Posted: Tuesday April 12, 2005 12:40PM; Updated: Tuesday April 12, 2005 1:14PM
With help from Steve Nash, Mike D'Antoni has made Phoenix the most entertaining team the league has seen in years.
What Karl has done in Denver cannot be overlooked, but it might because of the precedent that's been set. If so, that's too bad, because Karl is the true coach of the year.
2. Nate McMillan, SuperSonics
No one expected the Sonics to do what they've done this season. And if someone tells you they did, he's either a liar or a diehard Seattle fan. I, for one, certainly didn't see it coming, and for that I have to give some credit to McMillan.
Last season, the Sonics finished with a 37-45 record, better only than the Suns and Clippers in the Western Conference.

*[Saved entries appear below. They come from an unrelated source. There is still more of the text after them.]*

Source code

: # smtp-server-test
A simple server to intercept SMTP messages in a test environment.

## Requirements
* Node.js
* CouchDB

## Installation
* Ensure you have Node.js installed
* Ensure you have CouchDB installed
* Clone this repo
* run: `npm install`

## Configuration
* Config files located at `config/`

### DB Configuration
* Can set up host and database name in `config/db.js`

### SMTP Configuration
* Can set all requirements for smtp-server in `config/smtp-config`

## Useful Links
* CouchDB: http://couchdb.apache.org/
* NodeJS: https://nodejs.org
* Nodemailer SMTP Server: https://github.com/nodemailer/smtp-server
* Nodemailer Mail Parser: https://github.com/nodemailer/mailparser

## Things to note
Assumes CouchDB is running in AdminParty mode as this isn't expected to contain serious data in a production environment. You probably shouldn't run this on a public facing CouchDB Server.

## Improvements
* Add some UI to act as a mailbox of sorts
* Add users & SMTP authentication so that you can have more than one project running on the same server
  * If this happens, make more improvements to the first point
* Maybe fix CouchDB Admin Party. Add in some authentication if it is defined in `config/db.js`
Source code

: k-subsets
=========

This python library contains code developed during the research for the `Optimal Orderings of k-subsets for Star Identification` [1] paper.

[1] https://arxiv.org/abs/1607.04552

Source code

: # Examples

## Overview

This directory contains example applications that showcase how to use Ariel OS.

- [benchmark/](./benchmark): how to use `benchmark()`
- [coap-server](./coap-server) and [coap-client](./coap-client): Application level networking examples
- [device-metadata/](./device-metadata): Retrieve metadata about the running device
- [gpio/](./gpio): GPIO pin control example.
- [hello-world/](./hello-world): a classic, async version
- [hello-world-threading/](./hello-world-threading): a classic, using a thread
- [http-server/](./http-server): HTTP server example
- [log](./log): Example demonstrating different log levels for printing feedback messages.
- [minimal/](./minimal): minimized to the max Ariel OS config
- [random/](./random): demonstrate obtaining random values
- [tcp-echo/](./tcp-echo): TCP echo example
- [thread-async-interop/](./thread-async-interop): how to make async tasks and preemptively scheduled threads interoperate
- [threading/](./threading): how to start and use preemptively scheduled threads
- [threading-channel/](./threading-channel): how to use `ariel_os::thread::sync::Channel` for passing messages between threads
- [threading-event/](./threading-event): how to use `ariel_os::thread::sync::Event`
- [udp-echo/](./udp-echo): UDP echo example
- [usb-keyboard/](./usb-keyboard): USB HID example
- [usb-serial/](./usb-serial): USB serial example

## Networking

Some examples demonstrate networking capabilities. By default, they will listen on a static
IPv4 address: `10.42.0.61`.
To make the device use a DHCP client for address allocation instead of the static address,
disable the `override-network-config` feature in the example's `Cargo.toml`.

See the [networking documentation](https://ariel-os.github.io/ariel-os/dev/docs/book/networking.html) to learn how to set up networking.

Despite making just one key offseason move -- the addition of center Danny Fortson -- the Sonics have improved to 50-27 and are currently the fourth seed in the West.
The Sonics' turnaround can be attributed in large part to McMillan's handling of his key players. The second-year coach has handed Ray Allen the reins of the team, and Allen has responded by taking a more vocal role and providing leadership to the team's youngsters. One of those up-and-comers is Luke Ridnour, whom McMillan has trusted with the point-guard responsibilities and has, in turn, run the team smartly and efficiently. Rashard Lewis earned his first All-Star nomination and Vladimir Radmanovic has become a solid third scorer, even coming off the bench.
McMillan has also found a way to get the most out of the team's role players. Guys such as Jerome James, Reggie Evans, Antonio Daniels and Damien Wilkins all have provided productive minutes while quietly accepting heir under-the-radar roles on the team.
"Everybody has bought into the way Nate is coaching the team and everybody is playing their role," Lewis said. "The guys that need to rebound are rebounding, the shooters are shooting. Nobody is jealous of each other, and at the same time we're taking it one game at a time."
3. Mike D'Antoni, Suns
The Suns have become the league's most exciting show, and you can thank D'Antoni for that. Last season, the Suns won just 29 games while relying on Amare Stoudemire, Shawn Marion and Joe Johnson. This season, the arrival of Steve Nash and Quentin Richardson has given Phoenix one of the league's most dangerous starting fives, but also made for a potentially difficult situation. How would they get shots for all five guys and keep everyone happy? Somehow, D'Antoni made it work, thanks to his hands-off approach.